Information provided.
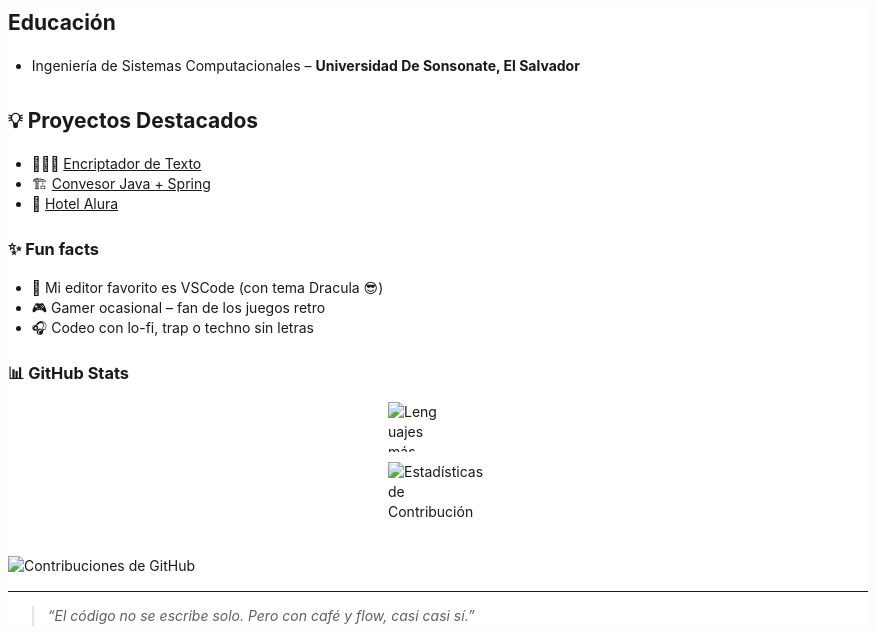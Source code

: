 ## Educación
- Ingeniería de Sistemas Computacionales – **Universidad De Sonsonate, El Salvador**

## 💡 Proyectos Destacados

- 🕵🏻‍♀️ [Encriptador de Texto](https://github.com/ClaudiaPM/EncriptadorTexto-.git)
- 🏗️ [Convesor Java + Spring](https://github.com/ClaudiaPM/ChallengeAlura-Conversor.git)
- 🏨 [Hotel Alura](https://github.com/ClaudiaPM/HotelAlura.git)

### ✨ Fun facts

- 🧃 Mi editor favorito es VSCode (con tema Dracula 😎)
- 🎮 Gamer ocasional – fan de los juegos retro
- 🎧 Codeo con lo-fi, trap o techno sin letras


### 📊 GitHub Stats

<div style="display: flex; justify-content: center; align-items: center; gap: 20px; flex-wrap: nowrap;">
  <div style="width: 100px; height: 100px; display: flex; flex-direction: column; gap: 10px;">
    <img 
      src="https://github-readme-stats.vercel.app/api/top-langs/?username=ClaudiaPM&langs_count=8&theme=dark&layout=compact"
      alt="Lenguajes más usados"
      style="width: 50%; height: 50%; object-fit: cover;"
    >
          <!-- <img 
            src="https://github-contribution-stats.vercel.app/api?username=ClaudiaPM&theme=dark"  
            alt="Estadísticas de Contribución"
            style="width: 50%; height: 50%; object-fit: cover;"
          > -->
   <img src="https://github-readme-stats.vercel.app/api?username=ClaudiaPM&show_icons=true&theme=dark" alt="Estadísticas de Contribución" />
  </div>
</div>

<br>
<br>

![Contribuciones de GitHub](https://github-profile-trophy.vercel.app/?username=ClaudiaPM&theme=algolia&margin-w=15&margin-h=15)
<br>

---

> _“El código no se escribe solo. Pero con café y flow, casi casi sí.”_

--

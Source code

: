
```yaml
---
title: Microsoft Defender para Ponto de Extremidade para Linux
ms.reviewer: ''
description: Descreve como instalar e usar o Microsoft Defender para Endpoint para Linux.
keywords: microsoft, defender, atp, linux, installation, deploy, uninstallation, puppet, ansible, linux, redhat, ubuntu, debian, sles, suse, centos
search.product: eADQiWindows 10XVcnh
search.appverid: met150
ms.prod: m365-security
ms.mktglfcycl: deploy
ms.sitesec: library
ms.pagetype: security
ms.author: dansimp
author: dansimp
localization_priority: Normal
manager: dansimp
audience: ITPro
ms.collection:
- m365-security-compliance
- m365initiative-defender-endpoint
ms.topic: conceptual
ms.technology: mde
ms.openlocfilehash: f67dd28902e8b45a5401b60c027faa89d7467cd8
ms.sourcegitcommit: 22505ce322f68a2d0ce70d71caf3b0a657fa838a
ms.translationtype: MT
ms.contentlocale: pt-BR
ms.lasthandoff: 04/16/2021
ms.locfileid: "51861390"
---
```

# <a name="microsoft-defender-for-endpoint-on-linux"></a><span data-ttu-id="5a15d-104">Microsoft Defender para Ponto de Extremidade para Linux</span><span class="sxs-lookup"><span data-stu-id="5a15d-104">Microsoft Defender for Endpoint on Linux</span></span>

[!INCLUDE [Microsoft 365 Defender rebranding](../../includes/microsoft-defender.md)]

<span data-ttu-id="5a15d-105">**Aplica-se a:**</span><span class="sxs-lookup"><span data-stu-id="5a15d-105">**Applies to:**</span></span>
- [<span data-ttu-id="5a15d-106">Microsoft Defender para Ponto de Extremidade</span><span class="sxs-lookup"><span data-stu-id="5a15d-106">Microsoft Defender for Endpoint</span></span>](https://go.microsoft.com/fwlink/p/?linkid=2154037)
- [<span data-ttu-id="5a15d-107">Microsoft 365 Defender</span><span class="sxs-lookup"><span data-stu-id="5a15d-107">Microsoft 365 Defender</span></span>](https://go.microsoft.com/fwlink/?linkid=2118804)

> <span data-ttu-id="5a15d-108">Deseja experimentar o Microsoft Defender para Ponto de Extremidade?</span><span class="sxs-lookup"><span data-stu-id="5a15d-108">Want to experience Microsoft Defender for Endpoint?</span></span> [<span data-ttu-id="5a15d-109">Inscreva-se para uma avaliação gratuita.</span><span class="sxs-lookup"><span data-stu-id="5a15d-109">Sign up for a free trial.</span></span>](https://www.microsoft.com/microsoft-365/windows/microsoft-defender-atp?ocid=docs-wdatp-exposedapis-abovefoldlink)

Exercise aim.
If a line in the records above contains "class", copy that line.

Written solution.
# <a name="microsoft-defender-for-endpoint-on-linux"></a><span data-ttu-id="5a15d-104">Microsoft Defender para Ponto de Extremidade para Linux</span><span class="sxs-lookup"><span data-stu-id="5a15d-104">Microsoft Defender for Endpoint on Linux</span></span>
<span data-ttu-id="5a15d-105">**Aplica-se a:**</span><span class="sxs-lookup"><span data-stu-id="5a15d-105">**Applies to:**</span></span>
- [<span data-ttu-id="5a15d-106">Microsoft Defender para Ponto de Extremidade</span><span class="sxs-lookup"><span data-stu-id="5a15d-106">Microsoft Defender for Endpoint</span></span>](https://go.microsoft.com/fwlink/p/?linkid=2154037)
- [<span data-ttu-id="5a15d-107">Microsoft 365 Defender</span><span class="sxs-lookup"><span data-stu-id="5a15d-107">Microsoft 365 Defender</span></span>](https://go.microsoft.com/fwlink/?linkid=2118804)
> <span data-ttu-id="5a15d-108">Deseja experimentar o Microsoft Defender para Ponto de Extremidade?</span><span class="sxs-lookup"><span data-stu-id="5a15d-108">Want to experience Microsoft Defender for Endpoint?</span></span> [<span data-ttu-id="5a15d-109">Inscreva-se para uma avaliação gratuita.</span><span class="sxs-lookup"><span data-stu-id="5a15d-109">Sign up for a free trial.</span></span>](https://www.microsoft.com/microsoft-365/windows/microsoft-defender-atp?ocid=docs-wdatp-exposedapis-abovefoldlink)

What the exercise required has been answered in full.